[PROBLEM TO SOLVE]:
Every record below, from first to last, should be copied exactly; leave the pictures out.

[Dataset excerpts]:
*** Block opens ***
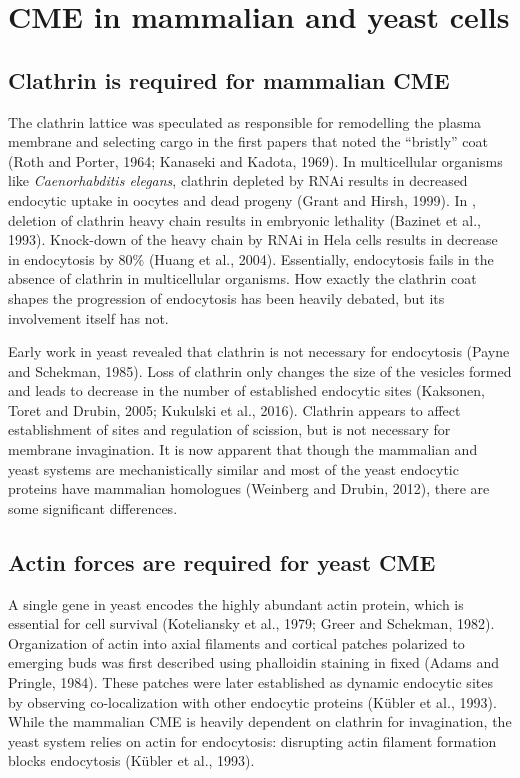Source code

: 	
\section{CME in mammalian and yeast cells }
		\subsection{Clathrin is required for mammalian CME}
The clathrin lattice was speculated as responsible for remodelling the plasma membrane and selecting cargo in the first papers that noted the “bristly” coat (Roth and Porter, 1964; Kanaseki and Kadota, 1969).  In multicellular organisms like \textit{Caenorhabditis elegans}, clathrin depleted by RNAi results in decreased endocytic uptake in oocytes and dead progeny (Grant and Hirsh, 1999). In , deletion of clathrin heavy chain results in embryonic lethality (Bazinet et al., 1993). Knock-down of the heavy chain by RNAi in Hela cells results in decrease in endocytosis by 80\% (Huang et al., 2004). Essentially, endocytosis fails in the absence of clathrin in multicellular organisms. How exactly the clathrin coat shapes the progression of endocytosis has been heavily debated, but its involvement itself has not. 

\vspace{5mm}
Early work in yeast revealed that clathrin is not necessary for endocytosis (Payne and Schekman, 1985). Loss of clathrin only changes the size of the vesicles formed and leads to decrease in the number of established endocytic sites (Kaksonen, Toret and Drubin, 2005; Kukulski et al., 2016). Clathrin appears to affect establishment of sites and regulation of scission, but is not necessary for membrane invagination. It is now apparent that though the mammalian and yeast systems are mechanistically similar and most of the yeast endocytic proteins have mammalian homologues (Weinberg and Drubin, 2012), there are some significant differences.


		\subsection{Actin forces are required for yeast CME}
A single gene in yeast encodes the highly abundant actin protein, which is essential for cell survival (Koteliansky et al., 1979; Greer and Schekman, 1982). Organization of actin into axial filaments and cortical patches polarized to emerging buds was first described using phalloidin staining in fixed  (Adams and Pringle, 1984). These patches were later established as dynamic endocytic sites by observing co-localization with other endocytic proteins (Kübler et al., 1993). While the mammalian CME is heavily dependent on clathrin for invagination, the yeast system relies on actin for endocytosis: disrupting actin filament formation blocks endocytosis (Kübler et al., 1993). 



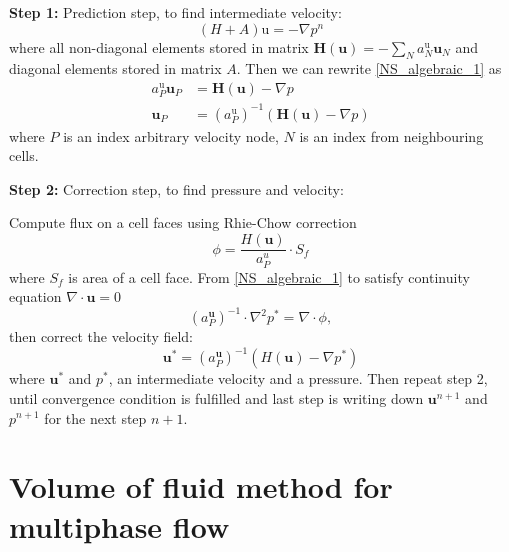 \textbf{Step 1:} Prediction step, to find intermediate velocity:
\begin{equation}\label{NS_algebraic_1}
    (H+A)\mathrm{u} = -\nabla p^n
\end{equation}
where all non-diagonal elements stored in matrix $\mathbf{H}(\mathbf{u})= -\sum_{N} a_{N}^{\mathrm{u}} \mathbf{u}_{N}$ and diagonal elements stored in matrix $A$. Then we can rewrite \ref{NS_algebraic_1} as
\begin{equation}\label{NS_algebraic_2_}
    \begin{aligned}
a_{P}^{\mathrm{u}} \mathbf{u}_{P} &= \mathbf{H}(\mathbf{u})-\nabla p \\
\mathbf{u}_{P} &= \left(a_{P}^{\mathrm{u}}\right)^{-1}(\mathbf{H}(\mathbf{u})-\nabla p)
\end{aligned}
\end{equation}
where $P$ is an index arbitrary velocity node, $N$ is an index from neighbouring cells.

\textbf{Step 2:} Correction step, to find pressure and velocity:

Compute flux on a cell faces using Rhie-Chow \cite{rhie} correction
\begin{equation}
    \phi = \frac{H(\mathbf{u})}{a^u_P}\cdot S_f
\end{equation}
where $S_f$ is area of a cell face. From \ref{NS_algebraic_1} to satisfy continuity equation $\nabla\cdot \mathbf{u} = 0$
\begin{equation}
    (a_{P}^{\mathbf{u}})^{-1} \cdot \nabla^2 p^* = \nabla \cdot \phi,
\end{equation}
then correct the velocity field:
\begin{equation}
    \mathbf{u}^{*} = (a_{P}^{\mathbf{u}})^{-1}(H(\mathbf{u}) - \nabla p^*)
\end{equation}
where $\mathbf{u}^*$ and $p^*$, an intermediate velocity and a pressure. Then repeat step 2, until convergence condition is fulfilled and last step is writing down $\mathbf{u}^{n+1}$ and $p^{n+1}$ for the next step $n + 1$.

\section{Volume of fluid method for multiphase flow}

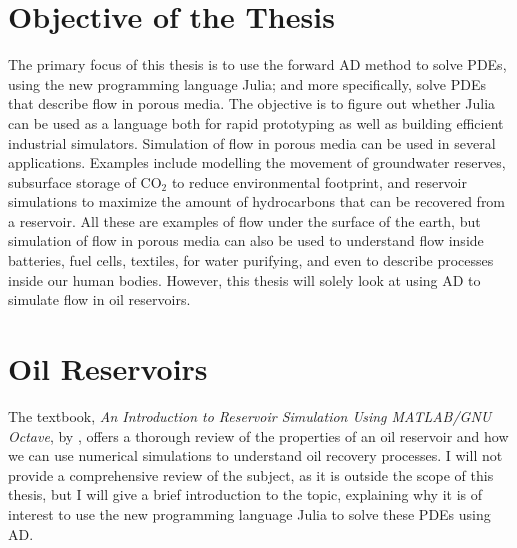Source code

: \section{Objective of the Thesis}
The primary focus of this thesis is to use the forward AD method to solve PDEs, using the new programming language Julia; and more specifically, solve PDEs that describe flow in porous media. The objective is to figure out whether Julia can be used as a language both for rapid prototyping as well as building efficient industrial simulators. Simulation of flow in porous media can be used in several applications. Examples include modelling the movement of groundwater reserves, subsurface storage of CO$_2$ to reduce environmental footprint, and reservoir simulations to maximize the amount of hydrocarbons that can be recovered from a reservoir. All these are examples of flow under the surface of the earth, but simulation of flow in porous media can also be used to understand flow inside batteries, fuel cells, textiles, for water purifying, and even to describe processes inside our human bodies. However, this thesis will solely look at using AD to simulate flow in oil reservoirs.

\section{Oil Reservoirs}
\label{sec:OilReservoirs}
The textbook, \textit{An Introduction to Reservoir Simulation Using MATLAB/GNU Octave}, by \emph{\citet{lieMrstUrl}}, offers a thorough review of the properties of an oil reservoir and how we can use numerical simulations to understand oil recovery processes. I will not provide a comprehensive review of the subject, as it is outside the scope of this thesis, but I will give a brief introduction to the topic, explaining why it is of interest to use the new programming language Julia to solve these PDEs using AD.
*** Block closes ***
[PROBLEM SOLUTION]:
Source code

: 	
\section{CME in mammalian and yeast cells }
		\subsection{Clathrin is required for mammalian CME}
The clathrin lattice was speculated as responsible for remodelling the plasma membrane and selecting cargo in the first papers that noted the “bristly” coat (Roth and Porter, 1964; Kanaseki and Kadota, 1969).  In multicellular organisms like \textit{Caenorhabditis elegans}, clathrin depleted by RNAi results in decreased endocytic uptake in oocytes and dead progeny (Grant and Hirsh, 1999). In , deletion of clathrin heavy chain results in embryonic lethality (Bazinet et al., 1993). Knock-down of the heavy chain by RNAi in Hela cells results in decrease in endocytosis by 80\% (Huang et al., 2004). Essentially, endocytosis fails in the absence of clathrin in multicellular organisms. How exactly the clathrin coat shapes the progression of endocytosis has been heavily debated, but its involvement itself has not. 

\vspace{5mm}
Early work in yeast revealed that clathrin is not necessary for endocytosis (Payne and Schekman, 1985). Loss of clathrin only changes the size of the vesicles formed and leads to decrease in the number of established endocytic sites (Kaksonen, Toret and Drubin, 2005; Kukulski et al., 2016). Clathrin appears to affect establishment of sites and regulation of scission, but is not necessary for membrane invagination. It is now apparent that though the mammalian and yeast systems are mechanistically similar and most of the yeast endocytic proteins have mammalian homologues (Weinberg and Drubin, 2012), there are some significant differences.


		\subsection{Actin forces are required for yeast CME}
A single gene in yeast encodes the highly abundant actin protein, which is essential for cell survival (Koteliansky et al., 1979; Greer and Schekman, 1982). Organization of actin into axial filaments and cortical patches polarized to emerging buds was first described using phalloidin staining in fixed  (Adams and Pringle, 1984). These patches were later established as dynamic endocytic sites by observing co-localization with other endocytic proteins (Kübler et al., 1993). While the mammalian CME is heavily dependent on clathrin for invagination, the yeast system relies on actin for endocytosis: disrupting actin filament formation blocks endocytosis (Kübler et al., 1993). 



 \textbf{Step 1:} Prediction step, to find intermediate velocity:
\begin{equation}\label{NS_algebraic_1}
    (H+A)\mathrm{u} = -\nabla p^n
\end{equation}
where all non-diagonal elements stored in matrix $\mathbf{H}(\mathbf{u})= -\sum_{N} a_{N}^{\mathrm{u}} \mathbf{u}_{N}$ and diagonal elements stored in matrix $A$. Then we can rewrite \ref{NS_algebraic_1} as
\begin{equation}\label{NS_algebraic_2_}
    \begin{aligned}
a_{P}^{\mathrm{u}} \mathbf{u}_{P} &= \mathbf{H}(\mathbf{u})-\nabla p \\
\mathbf{u}_{P} &= \left(a_{P}^{\mathrm{u}}\right)^{-1}(\mathbf{H}(\mathbf{u})-\nabla p)
\end{aligned}
\end{equation}
where $P$ is an index arbitrary velocity node, $N$ is an index from neighbouring cells.

\textbf{Step 2:} Correction step, to find pressure and velocity:

Compute flux on a cell faces using Rhie-Chow \cite{rhie} correction
\begin{equation}
    \phi = \frac{H(\mathbf{u})}{a^u_P}\cdot S_f
\end{equation}
where $S_f$ is area of a cell face. From \ref{NS_algebraic_1} to satisfy continuity equation $\nabla\cdot \mathbf{u} = 0$
\begin{equation}
    (a_{P}^{\mathbf{u}})^{-1} \cdot \nabla^2 p^* = \nabla \cdot \phi,
\end{equation}
then correct the velocity field:
\begin{equation}
    \mathbf{u}^{*} = (a_{P}^{\mathbf{u}})^{-1}(H(\mathbf{u}) - \nabla p^*)
\end{equation}
where $\mathbf{u}^*$ and $p^*$, an intermediate velocity and a pressure. Then repeat step 2, until convergence condition is fulfilled and last step is writing down $\mathbf{u}^{n+1}$ and $p^{n+1}$ for the next step $n + 1$.

\section{Volume of fluid method for multiphase flow}

Source code

: \section{Objective of the Thesis}
The primary focus of this thesis is to use the forward AD method to solve PDEs, using the new programming language Julia; and more specifically, solve PDEs that describe flow in porous media. The objective is to figure out whether Julia can be used as a language both for rapid prototyping as well as building efficient industrial simulators. Simulation of flow in porous media can be used in several applications. Examples include modelling the movement of groundwater reserves, subsurface storage of CO$_2$ to reduce environmental footprint, and reservoir simulations to maximize the amount of hydrocarbons that can be recovered from a reservoir. All these are examples of flow under the surface of the earth, but simulation of flow in porous media can also be used to understand flow inside batteries, fuel cells, textiles, for water purifying, and even to describe processes inside our human bodies. However, this thesis will solely look at using AD to simulate flow in oil reservoirs.

\section{Oil Reservoirs}
\label{sec:OilReservoirs}
The textbook, \textit{An Introduction to Reservoir Simulation Using MATLAB/GNU Octave}, by \emph{\citet{lieMrstUrl}}, offers a thorough review of the properties of an oil reservoir and how we can use numerical simulations to understand oil recovery processes. I will not provide a comprehensive review of the subject, as it is outside the scope of this thesis, but I will give a brief introduction to the topic, explaining why it is of interest to use the new programming language Julia to solve these PDEs using AD.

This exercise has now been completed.